Pennsylvania is the biggest delegate prize up from grabs on April 26, with 71 delegates at stake.
And a new poll just released this morning shows GOP frontrunner Donald Trump with a wide lead ahead of rivals Ted Cruz and John Kasich. However, given the large percentage — 56% — of undecideds remaining, election day could yield some surprises. As we’ve noted previously, late-deciders typically have gone for someone other than Trump, while Trump supporters are some of the most loyal and unlikely to change their minds.
And here’s what may be the bigger problem, despite Trump’s current lead in the poll: even if Trump holds this current lead in Pennsylvania, he’ll only be awarded 17 of the state’s 71 delegates.
Via The Hill:
A Monmouth University survey released Thursday morning found Trump taking 44 percent, followed by Ted Cruz at 28 percent and John Kasich at 23 percent.
However, even if Trump holds his lead into election day, he’ll only automatically be awarded 17 of the state’s delegates.
The remaining 54 delegates are elected directly by voters and not bound to the popular vote. The campaigns are maneuvering behind the scenes to get their supporters elected, and so far Cruz has proven best at this.
“It looks like Trump should be able to bank the 17 statewide delegates in Pennsylvania,” said Monmouth pollster Patrick Murray. “The real question is how the directly elected district delegates will vote at the convention in July.”
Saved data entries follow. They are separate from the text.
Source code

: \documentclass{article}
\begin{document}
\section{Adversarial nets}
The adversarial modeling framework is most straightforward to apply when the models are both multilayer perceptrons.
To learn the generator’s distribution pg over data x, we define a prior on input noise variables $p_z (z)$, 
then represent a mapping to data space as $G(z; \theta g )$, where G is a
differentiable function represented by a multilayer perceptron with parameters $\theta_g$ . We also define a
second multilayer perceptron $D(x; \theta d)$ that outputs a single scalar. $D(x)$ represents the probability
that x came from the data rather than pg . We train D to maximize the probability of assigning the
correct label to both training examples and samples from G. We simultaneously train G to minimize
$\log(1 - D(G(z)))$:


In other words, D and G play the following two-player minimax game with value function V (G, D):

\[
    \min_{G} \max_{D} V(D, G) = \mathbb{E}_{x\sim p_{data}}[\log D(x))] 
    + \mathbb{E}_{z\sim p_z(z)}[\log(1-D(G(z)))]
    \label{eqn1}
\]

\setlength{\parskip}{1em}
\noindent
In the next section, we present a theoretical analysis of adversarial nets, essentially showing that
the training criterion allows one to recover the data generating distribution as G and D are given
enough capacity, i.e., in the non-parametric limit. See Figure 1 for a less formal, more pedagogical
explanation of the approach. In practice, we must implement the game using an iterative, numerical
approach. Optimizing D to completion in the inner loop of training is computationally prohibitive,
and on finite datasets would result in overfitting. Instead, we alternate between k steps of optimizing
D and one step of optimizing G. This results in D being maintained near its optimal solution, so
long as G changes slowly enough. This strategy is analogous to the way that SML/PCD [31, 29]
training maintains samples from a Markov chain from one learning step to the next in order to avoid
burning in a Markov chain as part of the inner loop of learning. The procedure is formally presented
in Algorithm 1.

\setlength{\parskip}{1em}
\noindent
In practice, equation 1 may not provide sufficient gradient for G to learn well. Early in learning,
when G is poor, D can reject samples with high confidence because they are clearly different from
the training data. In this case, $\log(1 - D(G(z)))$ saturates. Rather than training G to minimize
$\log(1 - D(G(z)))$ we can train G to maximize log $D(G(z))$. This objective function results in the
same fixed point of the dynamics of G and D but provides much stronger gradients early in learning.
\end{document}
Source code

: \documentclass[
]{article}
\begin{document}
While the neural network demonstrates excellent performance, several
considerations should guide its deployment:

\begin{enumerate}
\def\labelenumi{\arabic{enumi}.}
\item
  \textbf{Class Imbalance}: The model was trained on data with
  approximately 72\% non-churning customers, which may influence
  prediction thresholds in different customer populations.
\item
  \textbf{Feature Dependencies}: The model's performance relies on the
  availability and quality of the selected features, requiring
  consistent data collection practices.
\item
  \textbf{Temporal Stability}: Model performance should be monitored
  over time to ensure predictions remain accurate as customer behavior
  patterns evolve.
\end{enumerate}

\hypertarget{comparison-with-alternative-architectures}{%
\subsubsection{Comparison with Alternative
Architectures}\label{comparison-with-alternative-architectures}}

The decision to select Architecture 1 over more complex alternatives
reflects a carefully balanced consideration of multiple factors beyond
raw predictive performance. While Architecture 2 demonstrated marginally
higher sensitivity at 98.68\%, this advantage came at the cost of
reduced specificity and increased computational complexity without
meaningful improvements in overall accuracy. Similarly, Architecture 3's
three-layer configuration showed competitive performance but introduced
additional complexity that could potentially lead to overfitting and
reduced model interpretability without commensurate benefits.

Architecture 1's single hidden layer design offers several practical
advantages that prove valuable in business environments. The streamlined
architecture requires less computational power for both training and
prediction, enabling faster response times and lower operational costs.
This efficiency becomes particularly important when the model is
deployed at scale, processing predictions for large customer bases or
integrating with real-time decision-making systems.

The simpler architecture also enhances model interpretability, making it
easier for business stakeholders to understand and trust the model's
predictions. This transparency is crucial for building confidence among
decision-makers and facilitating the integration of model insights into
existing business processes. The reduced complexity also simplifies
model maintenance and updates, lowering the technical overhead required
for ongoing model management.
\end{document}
Regardless of the Pennsylvania specifics, Trump is poised for a strong finish to April that could move him significantly closer to the 1,237 delegates needed to win the nomination outright and avoid a contested convention.
He’s expected to capture the lion’s share of New York’s 95 delegates next Tuesday and looks to be be competitive in all of five states – Pennsylvania, Connecticut, Delaware, Maryland and Rhode Island — voting on April 26.